Directions for this task
Leaving out the pictures, reproduce each record exactly and in full.

++++ Supplied material ++++

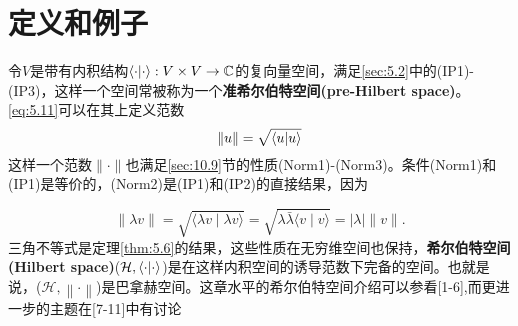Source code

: 
\section{定义和例子}
令$V$是带有内积结构\(\braket{\cdot|\cdot}:V\times V\rightarrow\mathbb{C}\)的复向量空间，满足\ref{sec:5.2}中的(IP1)-(IP3)，这样一个空间常被称为一个\textbf{准希尔伯特空间(pre-Hilbert space)}。\ref*{eq:5.11}可以在其上定义范数
\[\left\lVert u\right\rVert =\sqrt{\braket{u|u}}\]
这样一个范数\(\lVert \cdot\rVert \)也满足\ref{sec:10.9}节的性质(Norm1)-(Norm3)。条件(Norm1)和(IP1)是等价的，(Norm2)是(IP1)和(IP2)的直接结果，因为

\begin{equation}
    \|\lambda v\|=\sqrt{\langle\lambda v \mid \lambda v\rangle}=\sqrt{\lambda \bar{\lambda}\langle v \mid v\rangle}=|\lambda|\|v\| .
\end{equation}
三角不等式是定理\ref{thm:5.6}的结果，这些性质在无穷维空间也保持，\textbf{希尔伯特空间(Hilbert space)}(\(\mathcal{H},\braket{\cdot|\cdot}\))是在这样内积空间的诱导范数下完备的空间。也就是说，(\(\mathcal{H},\left\lVert \cdot\right\rVert \))是巴拿赫空间。这章水平的希尔伯特空间介绍可以参看[1-6],而更进一步的主题在[7-11]中有讨论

++++

Completed task
Source code

: 
\section{定义和例子}
令$V$是带有内积结构\(\braket{\cdot|\cdot}:V\times V\rightarrow\mathbb{C}\)的复向量空间，满足\ref{sec:5.2}中的(IP1)-(IP3)，这样一个空间常被称为一个\textbf{准希尔伯特空间(pre-Hilbert space)}。\ref*{eq:5.11}可以在其上定义范数
\[\left\lVert u\right\rVert =\sqrt{\braket{u|u}}\]
这样一个范数\(\lVert \cdot\rVert \)也满足\ref{sec:10.9}节的性质(Norm1)-(Norm3)。条件(Norm1)和(IP1)是等价的，(Norm2)是(IP1)和(IP2)的直接结果，因为

\begin{equation}
    \|\lambda v\|=\sqrt{\langle\lambda v \mid \lambda v\rangle}=\sqrt{\lambda \bar{\lambda}\langle v \mid v\rangle}=|\lambda|\|v\| .
\end{equation}
三角不等式是定理\ref{thm:5.6}的结果，这些性质在无穷维空间也保持，\textbf{希尔伯特空间(Hilbert space)}(\(\mathcal{H},\braket{\cdot|\cdot}\))是在这样内积空间的诱导范数下完备的空间。也就是说，(\(\mathcal{H},\left\lVert \cdot\right\rVert \))是巴拿赫空间。这章水平的希尔伯特空间介绍可以参看[1-6],而更进一步的主题在[7-11]中有讨论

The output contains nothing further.